Sueño toda la noche. La cajita, el tipo, la casa, el tipo tocándome timbre para reclamar una entrega, la plata que por alguna razón no alcanza, yo preguntándome en qué los habré gastado, el tipo apareciendo en el negocio de Tito, yo pidiendo prestado para llegar a los cincuenta millones, rogando que el tiempo pase, que el tipo se muera de una buena vez. Y el tipo que no se muere. El tipo persiguiéndome. El tipo saliendo de la casa una noche cualquiera. Yo atropellándolo con la camioneta. El tipo sangrando en la calle y yo huyendo desesperadamente.

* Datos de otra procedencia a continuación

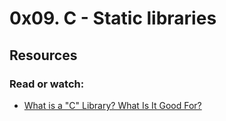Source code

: # 0x09. C - Static libraries
## Resources
### Read or watch:
* [What is a "C" Library? What Is It Good For?](https://docencia.ac.upc.edu/FIB/USO/Bibliografia/unix-c-libraries.html/)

Amanezco empapado, enloquecido. Julia me trae un mate y me pregunta qué tal la pasé ayer en la isla, parece haber olvidado la conversación de anoche. Le digo que estuvo bien, pero que pescamos poco.
Un rato más tarde, antes de ir a trabajar paso con la chata frente a la casa de Vidal, cuando estoy en la esquina aminoro la marcha y la miro bien. No resisto la tentación. Me detengo. Las ventanas están cerradas y el motor del aire acondicionado ronronea cansado. Pienso que se debe haber acostado tarde y que seguramente dormirá hasta el mediodía. Me bajo de la chata y camino el ancho del frente a pasos largos para calcular los metros. Nueve. Espontáneamente, como en un gesto reflexivo, me llevo una mano a la boca e inspiro. Me sorprendo al sentir más fuerte que nunca el olor a pescado. Me voy. Subo a la camioneta y salgo para la obra. Si bien está fresco, todo anuncia que va a ser un día agobiante como lo ha sido todo este último mes.